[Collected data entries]
- - -
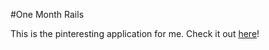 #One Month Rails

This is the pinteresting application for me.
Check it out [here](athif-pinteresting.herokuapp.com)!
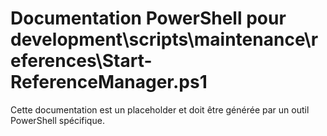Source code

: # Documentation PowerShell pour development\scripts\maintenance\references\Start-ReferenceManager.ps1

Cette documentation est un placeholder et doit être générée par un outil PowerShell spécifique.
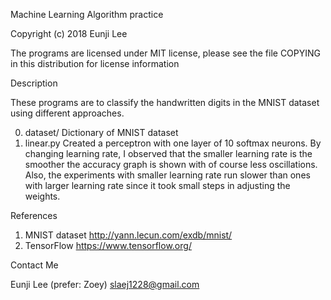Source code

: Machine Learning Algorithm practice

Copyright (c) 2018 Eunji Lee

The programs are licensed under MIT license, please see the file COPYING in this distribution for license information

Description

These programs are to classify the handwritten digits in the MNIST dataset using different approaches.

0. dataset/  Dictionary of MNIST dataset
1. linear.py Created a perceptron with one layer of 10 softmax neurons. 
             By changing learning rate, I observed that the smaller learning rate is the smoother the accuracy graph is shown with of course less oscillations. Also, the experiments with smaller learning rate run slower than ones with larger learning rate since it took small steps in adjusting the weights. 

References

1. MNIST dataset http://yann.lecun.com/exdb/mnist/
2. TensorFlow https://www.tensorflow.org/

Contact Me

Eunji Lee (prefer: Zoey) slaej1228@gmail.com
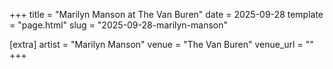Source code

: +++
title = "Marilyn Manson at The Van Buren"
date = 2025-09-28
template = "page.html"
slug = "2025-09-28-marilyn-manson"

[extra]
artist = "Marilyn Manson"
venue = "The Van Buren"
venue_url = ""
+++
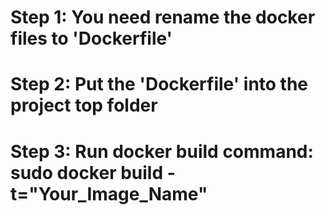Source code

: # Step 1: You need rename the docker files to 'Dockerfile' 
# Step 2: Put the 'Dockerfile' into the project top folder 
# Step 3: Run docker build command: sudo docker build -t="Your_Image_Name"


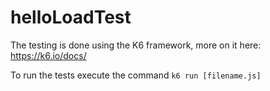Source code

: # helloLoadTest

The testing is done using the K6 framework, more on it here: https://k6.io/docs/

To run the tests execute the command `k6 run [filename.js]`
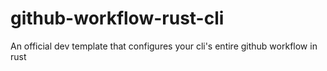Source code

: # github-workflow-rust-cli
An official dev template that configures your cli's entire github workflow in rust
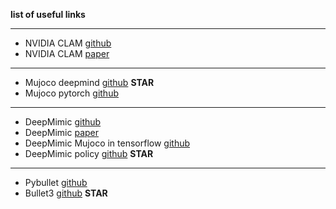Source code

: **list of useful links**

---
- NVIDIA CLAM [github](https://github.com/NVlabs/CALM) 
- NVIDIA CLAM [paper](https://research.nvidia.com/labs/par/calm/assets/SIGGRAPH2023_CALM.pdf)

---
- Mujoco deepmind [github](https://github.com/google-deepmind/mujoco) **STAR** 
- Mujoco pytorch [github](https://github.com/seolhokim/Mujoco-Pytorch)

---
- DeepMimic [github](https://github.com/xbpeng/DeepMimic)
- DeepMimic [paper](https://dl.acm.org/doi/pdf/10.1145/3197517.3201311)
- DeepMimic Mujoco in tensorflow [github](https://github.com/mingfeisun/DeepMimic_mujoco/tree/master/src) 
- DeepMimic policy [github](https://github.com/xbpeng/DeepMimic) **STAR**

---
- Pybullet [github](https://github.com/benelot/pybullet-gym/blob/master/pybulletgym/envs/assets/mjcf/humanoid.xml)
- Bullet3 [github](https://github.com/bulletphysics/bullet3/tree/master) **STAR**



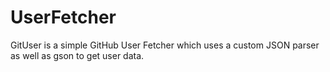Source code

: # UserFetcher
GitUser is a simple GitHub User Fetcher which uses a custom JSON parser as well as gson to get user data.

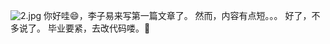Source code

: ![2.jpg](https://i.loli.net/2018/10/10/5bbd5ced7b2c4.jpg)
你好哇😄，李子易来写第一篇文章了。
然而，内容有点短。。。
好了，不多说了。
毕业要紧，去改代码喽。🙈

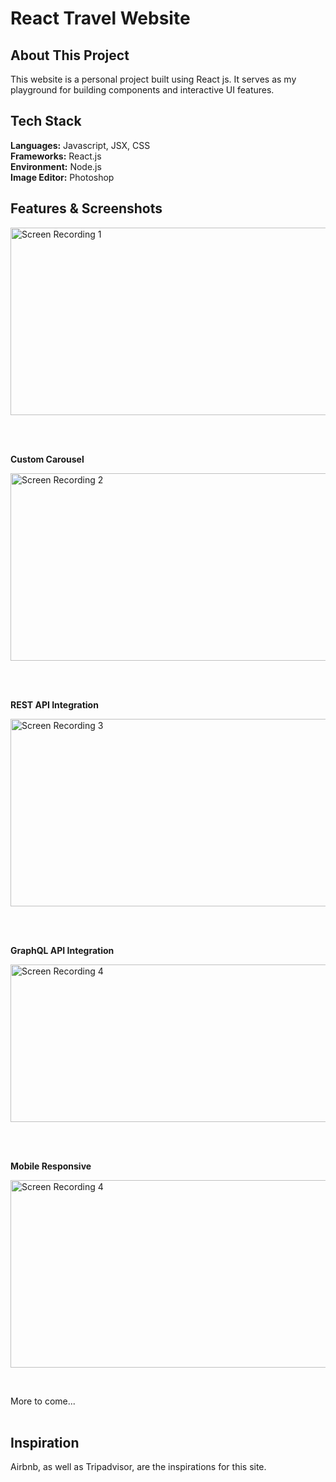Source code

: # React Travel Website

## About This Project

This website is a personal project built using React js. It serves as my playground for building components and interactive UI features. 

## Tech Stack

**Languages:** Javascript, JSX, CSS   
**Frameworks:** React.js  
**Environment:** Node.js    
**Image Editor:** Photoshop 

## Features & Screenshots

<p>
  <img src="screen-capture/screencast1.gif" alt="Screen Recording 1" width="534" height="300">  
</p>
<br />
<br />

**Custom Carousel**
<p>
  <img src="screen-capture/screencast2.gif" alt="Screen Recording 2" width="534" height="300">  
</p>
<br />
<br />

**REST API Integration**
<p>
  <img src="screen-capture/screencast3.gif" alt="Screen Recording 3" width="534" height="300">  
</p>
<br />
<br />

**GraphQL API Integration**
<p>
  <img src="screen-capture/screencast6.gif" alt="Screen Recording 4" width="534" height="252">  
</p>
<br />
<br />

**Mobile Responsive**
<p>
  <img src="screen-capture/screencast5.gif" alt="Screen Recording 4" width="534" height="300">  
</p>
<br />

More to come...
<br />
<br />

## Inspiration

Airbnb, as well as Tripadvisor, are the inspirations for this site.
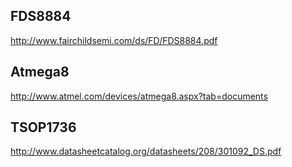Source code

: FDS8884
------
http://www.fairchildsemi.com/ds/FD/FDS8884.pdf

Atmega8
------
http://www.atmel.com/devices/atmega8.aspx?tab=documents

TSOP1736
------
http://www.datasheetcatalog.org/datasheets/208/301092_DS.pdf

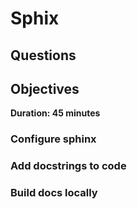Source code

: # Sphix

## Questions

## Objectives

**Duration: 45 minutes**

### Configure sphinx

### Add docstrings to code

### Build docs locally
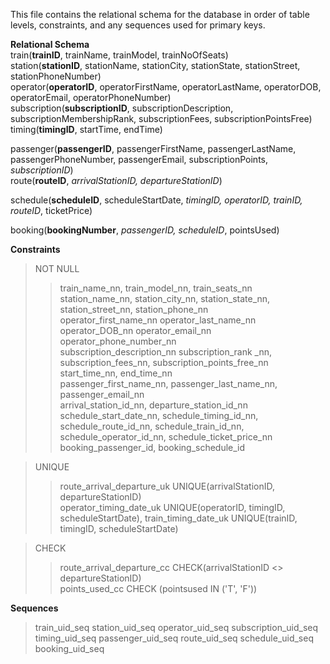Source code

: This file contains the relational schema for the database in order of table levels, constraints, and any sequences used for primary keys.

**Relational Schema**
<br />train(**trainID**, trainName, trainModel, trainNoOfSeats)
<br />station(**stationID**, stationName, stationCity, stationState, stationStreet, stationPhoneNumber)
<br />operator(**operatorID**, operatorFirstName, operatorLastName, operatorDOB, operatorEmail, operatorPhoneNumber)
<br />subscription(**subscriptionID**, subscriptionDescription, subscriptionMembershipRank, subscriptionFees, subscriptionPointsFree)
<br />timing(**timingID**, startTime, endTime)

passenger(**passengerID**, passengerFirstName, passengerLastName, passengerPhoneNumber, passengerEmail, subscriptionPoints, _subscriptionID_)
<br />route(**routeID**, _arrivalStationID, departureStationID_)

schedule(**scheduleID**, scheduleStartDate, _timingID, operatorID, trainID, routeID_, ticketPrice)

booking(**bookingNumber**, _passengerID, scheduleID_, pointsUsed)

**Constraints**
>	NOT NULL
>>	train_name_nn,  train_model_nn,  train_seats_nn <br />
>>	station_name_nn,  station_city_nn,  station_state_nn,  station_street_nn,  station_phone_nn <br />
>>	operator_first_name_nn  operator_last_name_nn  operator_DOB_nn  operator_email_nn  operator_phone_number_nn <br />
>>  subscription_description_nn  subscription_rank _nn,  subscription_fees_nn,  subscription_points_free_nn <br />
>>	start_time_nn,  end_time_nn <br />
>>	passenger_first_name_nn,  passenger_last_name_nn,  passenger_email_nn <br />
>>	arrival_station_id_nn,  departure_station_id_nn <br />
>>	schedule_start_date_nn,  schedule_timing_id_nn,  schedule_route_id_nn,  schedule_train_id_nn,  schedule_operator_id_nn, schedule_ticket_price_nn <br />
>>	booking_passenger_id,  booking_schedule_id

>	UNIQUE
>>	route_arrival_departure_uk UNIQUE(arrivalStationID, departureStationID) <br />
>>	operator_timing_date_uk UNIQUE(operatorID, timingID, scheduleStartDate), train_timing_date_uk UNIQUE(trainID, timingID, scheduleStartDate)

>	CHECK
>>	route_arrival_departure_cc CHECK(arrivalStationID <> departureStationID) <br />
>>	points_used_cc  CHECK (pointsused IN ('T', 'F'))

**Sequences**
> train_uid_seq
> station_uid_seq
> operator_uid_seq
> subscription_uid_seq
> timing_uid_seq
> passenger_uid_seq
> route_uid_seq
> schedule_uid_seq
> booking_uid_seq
- - -
(WORK TASK): Since only the text is needed, retype the data above exactly and omit the pictures.

(FINISHED EXERCISE):
 #One Month Rails

This is the pinteresting application for me.
Check it out [here](athif-pinteresting.herokuapp.com)!
Source code

: # Documentation PowerShell pour development\scripts\maintenance\references\Start-ReferenceManager.ps1

Cette documentation est un placeholder et doit être générée par un outil PowerShell spécifique.
Source code

: Machine Learning Algorithm practice

Copyright (c) 2018 Eunji Lee

The programs are licensed under MIT license, please see the file COPYING in this distribution for license information

Description

These programs are to classify the handwritten digits in the MNIST dataset using different approaches.

0. dataset/  Dictionary of MNIST dataset
1. linear.py Created a perceptron with one layer of 10 softmax neurons. 
             By changing learning rate, I observed that the smaller learning rate is the smoother the accuracy graph is shown with of course less oscillations. Also, the experiments with smaller learning rate run slower than ones with larger learning rate since it took small steps in adjusting the weights. 

References

1. MNIST dataset http://yann.lecun.com/exdb/mnist/
2. TensorFlow https://www.tensorflow.org/

Contact Me

Eunji Lee (prefer: Zoey) slaej1228@gmail.com
Source code

: +++
title = "Marilyn Manson at The Van Buren"
date = 2025-09-28
template = "page.html"
slug = "2025-09-28-marilyn-manson"

[extra]
artist = "Marilyn Manson"
venue = "The Van Buren"
venue_url = ""
+++
Source code

: # Step 1: You need rename the docker files to 'Dockerfile' 
# Step 2: Put the 'Dockerfile' into the project top folder 
# Step 3: Run docker build command: sudo docker build -t="Your_Image_Name"


Source code

: # helloLoadTest

The testing is done using the K6 framework, more on it here: https://k6.io/docs/

To run the tests execute the command `k6 run [filename.js]`
Source code

: # github-workflow-rust-cli
An official dev template that configures your cli's entire github workflow in rust
Source code

: **list of useful links**

---
- NVIDIA CLAM [github](https://github.com/NVlabs/CALM) 
- NVIDIA CLAM [paper](https://research.nvidia.com/labs/par/calm/assets/SIGGRAPH2023_CALM.pdf)

---
- Mujoco deepmind [github](https://github.com/google-deepmind/mujoco) **STAR** 
- Mujoco pytorch [github](https://github.com/seolhokim/Mujoco-Pytorch)

---
- DeepMimic [github](https://github.com/xbpeng/DeepMimic)
- DeepMimic [paper](https://dl.acm.org/doi/pdf/10.1145/3197517.3201311)
- DeepMimic Mujoco in tensorflow [github](https://github.com/mingfeisun/DeepMimic_mujoco/tree/master/src) 
- DeepMimic policy [github](https://github.com/xbpeng/DeepMimic) **STAR**

---
- Pybullet [github](https://github.com/benelot/pybullet-gym/blob/master/pybulletgym/envs/assets/mjcf/humanoid.xml)
- Bullet3 [github](https://github.com/bulletphysics/bullet3/tree/master) **STAR**



Source code

: # UserFetcher
GitUser is a simple GitHub User Fetcher which uses a custom JSON parser as well as gson to get user data.

Source code

: ![2.jpg](https://i.loli.net/2018/10/10/5bbd5ced7b2c4.jpg)
你好哇😄，李子易来写第一篇文章了。
然而，内容有点短。。。
好了，不多说了。
毕业要紧，去改代码喽。🙈

Source code

: # React Travel Website

## About This Project

This website is a personal project built using React js. It serves as my playground for building components and interactive UI features. 

## Tech Stack

**Languages:** Javascript, JSX, CSS   
**Frameworks:** React.js  
**Environment:** Node.js    
**Image Editor:** Photoshop 

## Features & Screenshots

<p>
  <img src="screen-capture/screencast1.gif" alt="Screen Recording 1" width="534" height="300">  
</p>
<br />
<br />

**Custom Carousel**
<p>
  <img src="screen-capture/screencast2.gif" alt="Screen Recording 2" width="534" height="300">  
</p>
<br />
<br />

**REST API Integration**
<p>
  <img src="screen-capture/screencast3.gif" alt="Screen Recording 3" width="534" height="300">  
</p>
<br />
<br />

**GraphQL API Integration**
<p>
  <img src="screen-capture/screencast6.gif" alt="Screen Recording 4" width="534" height="252">  
</p>
<br />
<br />

**Mobile Responsive**
<p>
  <img src="screen-capture/screencast5.gif" alt="Screen Recording 4" width="534" height="300">  
</p>
<br />

More to come...
<br />
<br />

## Inspiration

Airbnb, as well as Tripadvisor, are the inspirations for this site.
Source code

: FDS8884
------
http://www.fairchildsemi.com/ds/FD/FDS8884.pdf

Atmega8
------
http://www.atmel.com/devices/atmega8.aspx?tab=documents

TSOP1736
------
http://www.datasheetcatalog.org/datasheets/208/301092_DS.pdf

Source code

: # Sphix

## Questions

## Objectives

**Duration: 45 minutes**

### Configure sphinx

### Add docstrings to code

### Build docs locally
Source code

: This file contains the relational schema for the database in order of table levels, constraints, and any sequences used for primary keys.

**Relational Schema**
<br />train(**trainID**, trainName, trainModel, trainNoOfSeats)
<br />station(**stationID**, stationName, stationCity, stationState, stationStreet, stationPhoneNumber)
<br />operator(**operatorID**, operatorFirstName, operatorLastName, operatorDOB, operatorEmail, operatorPhoneNumber)
<br />subscription(**subscriptionID**, subscriptionDescription, subscriptionMembershipRank, subscriptionFees, subscriptionPointsFree)
<br />timing(**timingID**, startTime, endTime)

passenger(**passengerID**, passengerFirstName, passengerLastName, passengerPhoneNumber, passengerEmail, subscriptionPoints, _subscriptionID_)
<br />route(**routeID**, _arrivalStationID, departureStationID_)

schedule(**scheduleID**, scheduleStartDate, _timingID, operatorID, trainID, routeID_, ticketPrice)

booking(**bookingNumber**, _passengerID, scheduleID_, pointsUsed)

**Constraints**
>	NOT NULL
>>	train_name_nn,  train_model_nn,  train_seats_nn <br />
>>	station_name_nn,  station_city_nn,  station_state_nn,  station_street_nn,  station_phone_nn <br />
>>	operator_first_name_nn  operator_last_name_nn  operator_DOB_nn  operator_email_nn  operator_phone_number_nn <br />
>>  subscription_description_nn  subscription_rank _nn,  subscription_fees_nn,  subscription_points_free_nn <br />
>>	start_time_nn,  end_time_nn <br />
>>	passenger_first_name_nn,  passenger_last_name_nn,  passenger_email_nn <br />
>>	arrival_station_id_nn,  departure_station_id_nn <br />
>>	schedule_start_date_nn,  schedule_timing_id_nn,  schedule_route_id_nn,  schedule_train_id_nn,  schedule_operator_id_nn, schedule_ticket_price_nn <br />
>>	booking_passenger_id,  booking_schedule_id

>	UNIQUE
>>	route_arrival_departure_uk UNIQUE(arrivalStationID, departureStationID) <br />
>>	operator_timing_date_uk UNIQUE(operatorID, timingID, scheduleStartDate), train_timing_date_uk UNIQUE(trainID, timingID, scheduleStartDate)

>	CHECK
>>	route_arrival_departure_cc CHECK(arrivalStationID <> departureStationID) <br />
>>	points_used_cc  CHECK (pointsused IN ('T', 'F'))

**Sequences**
> train_uid_seq
> station_uid_seq
> operator_uid_seq
> subscription_uid_seq
> timing_uid_seq
> passenger_uid_seq
> route_uid_seq
> schedule_uid_seq
> booking_uid_seq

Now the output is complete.